■ PROBLEM REQUIREMENTS ■
If a line in the entries contains the word "voltage", list it.

■ THE DATA ■
--- START ---

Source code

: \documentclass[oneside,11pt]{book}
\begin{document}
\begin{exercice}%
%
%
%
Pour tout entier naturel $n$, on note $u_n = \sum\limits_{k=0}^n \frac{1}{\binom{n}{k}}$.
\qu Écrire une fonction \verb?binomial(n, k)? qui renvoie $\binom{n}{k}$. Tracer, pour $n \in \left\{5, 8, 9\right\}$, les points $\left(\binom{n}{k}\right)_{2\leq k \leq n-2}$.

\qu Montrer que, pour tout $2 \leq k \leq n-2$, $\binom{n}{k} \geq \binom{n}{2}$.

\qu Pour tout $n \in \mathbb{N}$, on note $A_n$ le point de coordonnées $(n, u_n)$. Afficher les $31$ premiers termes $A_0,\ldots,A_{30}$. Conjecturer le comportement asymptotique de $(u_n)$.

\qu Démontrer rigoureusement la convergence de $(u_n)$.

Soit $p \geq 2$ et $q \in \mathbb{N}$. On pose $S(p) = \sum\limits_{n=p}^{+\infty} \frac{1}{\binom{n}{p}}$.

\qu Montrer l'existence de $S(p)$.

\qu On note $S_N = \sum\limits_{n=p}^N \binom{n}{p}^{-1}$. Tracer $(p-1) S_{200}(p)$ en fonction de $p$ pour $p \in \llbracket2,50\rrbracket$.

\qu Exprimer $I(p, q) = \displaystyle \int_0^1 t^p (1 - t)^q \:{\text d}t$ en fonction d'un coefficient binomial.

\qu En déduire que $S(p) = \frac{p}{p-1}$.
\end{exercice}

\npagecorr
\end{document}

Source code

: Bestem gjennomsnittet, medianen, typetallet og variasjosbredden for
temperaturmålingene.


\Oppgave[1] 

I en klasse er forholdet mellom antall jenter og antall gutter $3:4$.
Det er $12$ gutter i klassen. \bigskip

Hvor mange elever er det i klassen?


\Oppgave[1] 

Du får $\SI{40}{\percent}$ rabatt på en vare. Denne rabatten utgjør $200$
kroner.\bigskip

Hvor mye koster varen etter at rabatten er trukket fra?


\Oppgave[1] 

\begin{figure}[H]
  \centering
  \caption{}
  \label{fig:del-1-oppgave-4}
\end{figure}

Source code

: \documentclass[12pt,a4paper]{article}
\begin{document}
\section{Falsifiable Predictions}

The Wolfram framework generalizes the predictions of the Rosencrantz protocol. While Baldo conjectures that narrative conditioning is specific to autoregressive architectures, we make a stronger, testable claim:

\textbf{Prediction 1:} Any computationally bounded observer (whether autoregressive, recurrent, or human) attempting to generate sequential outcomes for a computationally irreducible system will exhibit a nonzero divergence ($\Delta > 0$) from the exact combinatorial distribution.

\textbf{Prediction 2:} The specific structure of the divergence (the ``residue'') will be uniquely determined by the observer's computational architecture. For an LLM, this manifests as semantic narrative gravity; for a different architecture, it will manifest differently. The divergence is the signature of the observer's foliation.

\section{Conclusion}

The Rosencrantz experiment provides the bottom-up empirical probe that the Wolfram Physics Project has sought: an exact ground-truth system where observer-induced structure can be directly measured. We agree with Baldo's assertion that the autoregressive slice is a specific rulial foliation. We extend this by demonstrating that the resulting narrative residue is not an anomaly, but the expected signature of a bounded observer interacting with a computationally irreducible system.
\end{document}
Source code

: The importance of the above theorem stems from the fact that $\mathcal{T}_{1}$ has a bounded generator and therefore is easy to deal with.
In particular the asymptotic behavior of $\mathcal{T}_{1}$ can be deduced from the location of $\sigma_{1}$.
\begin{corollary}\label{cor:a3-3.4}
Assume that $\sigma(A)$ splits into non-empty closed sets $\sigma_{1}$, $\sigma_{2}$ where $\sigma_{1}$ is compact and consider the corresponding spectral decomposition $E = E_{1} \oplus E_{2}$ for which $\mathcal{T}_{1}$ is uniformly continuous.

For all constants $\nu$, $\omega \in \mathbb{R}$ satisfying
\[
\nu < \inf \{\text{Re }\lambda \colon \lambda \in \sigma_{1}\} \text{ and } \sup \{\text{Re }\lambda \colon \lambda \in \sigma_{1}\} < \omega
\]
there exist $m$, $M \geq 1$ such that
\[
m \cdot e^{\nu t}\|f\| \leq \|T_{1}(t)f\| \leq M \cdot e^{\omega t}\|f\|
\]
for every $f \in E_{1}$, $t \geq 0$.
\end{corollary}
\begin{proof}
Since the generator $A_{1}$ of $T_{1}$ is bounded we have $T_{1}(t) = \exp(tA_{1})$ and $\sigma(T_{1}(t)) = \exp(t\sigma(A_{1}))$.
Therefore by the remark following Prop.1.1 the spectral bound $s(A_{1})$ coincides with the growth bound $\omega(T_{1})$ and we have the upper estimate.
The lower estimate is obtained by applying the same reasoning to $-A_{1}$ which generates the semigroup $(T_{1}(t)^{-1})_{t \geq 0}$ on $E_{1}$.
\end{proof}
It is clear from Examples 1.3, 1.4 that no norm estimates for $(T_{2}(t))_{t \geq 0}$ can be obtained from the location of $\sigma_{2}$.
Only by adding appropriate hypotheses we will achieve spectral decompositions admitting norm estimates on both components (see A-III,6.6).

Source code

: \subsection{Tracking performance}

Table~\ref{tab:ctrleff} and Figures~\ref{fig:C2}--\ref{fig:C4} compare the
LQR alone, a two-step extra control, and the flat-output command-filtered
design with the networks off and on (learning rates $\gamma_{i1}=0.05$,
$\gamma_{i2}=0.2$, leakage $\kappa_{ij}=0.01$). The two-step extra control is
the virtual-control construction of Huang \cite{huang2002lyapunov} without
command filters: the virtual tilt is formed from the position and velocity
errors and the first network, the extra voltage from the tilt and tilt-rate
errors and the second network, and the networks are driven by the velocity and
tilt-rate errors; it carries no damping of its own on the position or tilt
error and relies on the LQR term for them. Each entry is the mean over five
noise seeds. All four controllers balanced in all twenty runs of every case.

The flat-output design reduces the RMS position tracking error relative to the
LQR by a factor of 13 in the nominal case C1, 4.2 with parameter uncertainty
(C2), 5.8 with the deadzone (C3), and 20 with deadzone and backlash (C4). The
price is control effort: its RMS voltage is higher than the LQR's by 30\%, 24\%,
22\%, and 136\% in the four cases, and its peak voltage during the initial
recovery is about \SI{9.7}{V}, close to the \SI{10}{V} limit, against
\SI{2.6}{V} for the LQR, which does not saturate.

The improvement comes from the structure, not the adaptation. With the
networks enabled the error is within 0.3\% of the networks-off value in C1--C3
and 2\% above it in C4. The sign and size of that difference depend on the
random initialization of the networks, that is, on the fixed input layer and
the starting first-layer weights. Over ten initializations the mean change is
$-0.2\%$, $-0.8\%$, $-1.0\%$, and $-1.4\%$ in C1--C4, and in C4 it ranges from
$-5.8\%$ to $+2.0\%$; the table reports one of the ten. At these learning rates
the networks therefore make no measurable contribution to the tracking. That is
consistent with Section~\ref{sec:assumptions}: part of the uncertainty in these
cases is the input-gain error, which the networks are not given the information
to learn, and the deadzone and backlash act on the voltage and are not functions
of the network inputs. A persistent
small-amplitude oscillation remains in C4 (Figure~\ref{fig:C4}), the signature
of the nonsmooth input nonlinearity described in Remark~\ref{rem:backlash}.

--- END ---

■ RESPONSE BELOW ■
errors and the first network, the extra voltage from the tilt and tilt-rate
price is control effort: its RMS voltage is higher than the LQR's by 30\%, 24\%,
22\%, and 136\% in the four cases, and its peak voltage during the initial
to learn, and the deadzone and backlash act on the voltage and are not functions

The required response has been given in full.